Quant au plan Freeland de 100 milliards $, il faudra voir s’il accorde une juste part aux secteurs économiques importants du Québec. Par exemple, si Ottawa choisit d’aider les grands constructeurs automobiles de l’Ontario pour soutenir leur conversion à la voiture électrique – il a déjà annoncé un montant de 300 millions $ alloué à Ford – nous sommes en droit de demander l’équivalent pour le secteur de l’aérospatiale, le transport lourd électrifié ou l’économie de nos régions. Malheureusement, ceci n’a rien d’automatique, le Québec se trouvant de plus en plus marginalisé au sein de la fédération. Il sera aussi intéressant de constater dans quelle mesure Ottawa compte soutenir la filière de l’hydrogène généré à partir des sables bitumineux de l’Alberta, un secteur polluant présenté comme bon pour l’environnement. Enfin, il faudra redoubler de vigilance pour s’assurer que l’argent ne serve pas les intérêts particuliers des amis du parti.

Comme le rappelle le Directeur parlementaire du budget, la marge de manœuvre financière est à Ottawa. Pas à Québec et dans les autres provinces. En général, Ottawa s’intéresse très peu au développement de l’économie du Québec et nous payons le prix de cette indifférence. Autrement dit, le voisin s’apprête à accroître notre endettement pour stimuler l’économie selon ses priorités. Reste à voir dans quelle mesure cela correspond à nos priorités.

 

La dette fédérale

L’élément de ce débat qui suscite beaucoup d’inquiétude est la gestion de la dette fédérale. En situation minoritaire, le gouvernement de Justin Trudeau n’a pas hésité à multiplier les programmes de soutien aux revenus. Si une troisième vague peut être évitée, tout porte à croire que le Premier ministre déclenchera des élections, pariant que son plan de relance de 100 milliards $ lui permettra d’obtenir une majorité à la Chambre des communes.

Tout cela mène à un endettement record. Que fera un gouvernement majoritaire, libéral ou conservateur, une fois la pandémie sous contrôle et l’argent du plan de relance dépensé ? Rien ne nous assure qu’il poursuivra l’approche des pro-interventions. Nous savons à quel point Ottawa est à l’écoute de Bay Street. En situation majoritaire, le gouvernement aurait beau jeu de rééquilibrer son budget en coupant là où c’est le plus facile, c’est-à-dire dans les transferts aux provinces.

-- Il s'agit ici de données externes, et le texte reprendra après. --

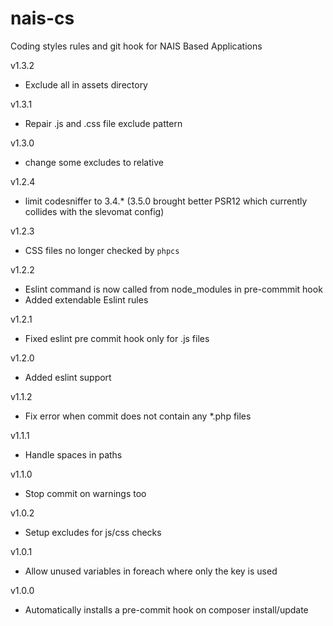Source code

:# nais-cs
Coding styles rules and git hook for NAIS Based Applications

v1.3.2
* Exclude all in assets directory

v1.3.1
* Repair .js and .css file exclude pattern

v1.3.0
* change some excludes to relative

v1.2.4
* limit codesniffer to 3.4.* (3.5.0 brought better PSR12 which currently collides with the slevomat config)

v1.2.3 
* CSS files no longer checked by `phpcs`

v1.2.2
* Eslint command is now called from node_modules in pre-commmit hook
* Added extendable Eslint rules

v1.2.1
* Fixed eslint pre commit hook only for .js files

v1.2.0
* Added eslint support

v1.1.2
* Fix error when commit does not contain any *.php files

v1.1.1
* Handle spaces in paths

v1.1.0
* Stop commit on warnings too

v1.0.2
* Setup excludes for js/css checks

v1.0.1
* Allow unused variables in foreach where only the key is used

v1.0.0
* Automatically installs a pre-commit hook on composer install/update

On connaît ce scénario. Cela fait 25 ans qu’on joue dans ce film. Au lendemain du référendum de 1995, Ottawa a choisi d’équilibrer ses finances en coupant dans les transferts aux provinces. Il s’en est suivi des programmes de compressions et d’austérité dans toutes les provinces durant un quart de siècle. On peine à s’en remettre et cela pourrait recommencer.

La meilleure assurance pour se prémunir de ce risque est de renvoyer un gouvernement minoritaire à Ottawa. Le Québec étant de plus en plus marginalisé dans la fédération, il n’a plus le poids politique nécessaire pour choisir la couleur du gouvernement. Cependant, il a toutefois toujours le poids requis pour déterminer s’il sera majoritaire ou minoritaire.